Hitzige Debatte um Frauengleichstellung in Basler Zünften

In den verstaubten Verordnungen der Basler Zünfte sind Mann und Frau noch nicht gleichgestellt. Ob dieser Schritt ins 21. Jahrhundert möglich wäre, muss nun der Bürgerrat prüfen.

Frauen klopfen zumindest rechtlich an die Pforten der Männerbastion des Basler Zunftwesens.

Der Basler Bürgergemeinderat hat den Ruf eines eher gediegenen und ruhigen Gremiums. An der Sitzung an diesem Dienstag wurde er diesem Ruf nicht gerecht. Es ging um die gesetzlich festgeschriebene Oberaufsicht der Bürgergemeinde über die Zünfte, Vorstadtgesellschaften und Kleinbasler Ehrengesellschaften – und um Hochemotionales.

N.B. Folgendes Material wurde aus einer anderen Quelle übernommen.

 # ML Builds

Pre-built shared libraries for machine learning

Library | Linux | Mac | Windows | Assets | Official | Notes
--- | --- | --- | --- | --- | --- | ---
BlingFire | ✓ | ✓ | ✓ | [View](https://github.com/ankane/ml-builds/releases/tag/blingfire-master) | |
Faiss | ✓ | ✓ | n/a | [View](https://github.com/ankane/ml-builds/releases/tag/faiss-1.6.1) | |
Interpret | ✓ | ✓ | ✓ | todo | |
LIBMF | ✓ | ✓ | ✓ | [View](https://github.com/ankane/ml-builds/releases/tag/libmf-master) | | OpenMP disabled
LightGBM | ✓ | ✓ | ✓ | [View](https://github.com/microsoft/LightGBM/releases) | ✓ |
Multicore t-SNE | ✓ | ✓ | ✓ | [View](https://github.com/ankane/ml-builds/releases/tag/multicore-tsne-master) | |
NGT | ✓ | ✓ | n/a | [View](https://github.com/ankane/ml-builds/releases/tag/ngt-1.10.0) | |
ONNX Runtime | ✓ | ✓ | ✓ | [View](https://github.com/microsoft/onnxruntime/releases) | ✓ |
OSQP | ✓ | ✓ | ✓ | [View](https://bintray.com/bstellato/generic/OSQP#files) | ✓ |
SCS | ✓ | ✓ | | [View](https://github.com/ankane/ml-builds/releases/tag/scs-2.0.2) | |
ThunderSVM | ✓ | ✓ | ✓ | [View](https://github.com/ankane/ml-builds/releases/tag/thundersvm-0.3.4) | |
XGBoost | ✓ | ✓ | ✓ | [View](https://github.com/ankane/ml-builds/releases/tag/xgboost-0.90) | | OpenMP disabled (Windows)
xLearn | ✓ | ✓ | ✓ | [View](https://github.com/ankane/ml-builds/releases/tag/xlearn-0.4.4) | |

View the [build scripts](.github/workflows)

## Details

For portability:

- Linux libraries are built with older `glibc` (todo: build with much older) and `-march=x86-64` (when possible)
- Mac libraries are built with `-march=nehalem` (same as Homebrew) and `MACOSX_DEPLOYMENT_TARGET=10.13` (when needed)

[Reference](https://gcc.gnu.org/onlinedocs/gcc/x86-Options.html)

Grosse Unruhe ins Stadthaus brachte der Auftrag der SP-Fraktion an den Bürgerrat. Die Exekutive der Bürgergemeinde solle prüfen, wie die Gleichstellung von Mann und Frau in den entsprechenden Verordnungen verwirklicht werden könne. Bis heute sind die Zünfte und entsprechenden Gesellschaften nicht verpflichtet, Frauen Zugang zu gewähren. 

Sind Zünfte nun öffentlich-rechtliche Korporationen?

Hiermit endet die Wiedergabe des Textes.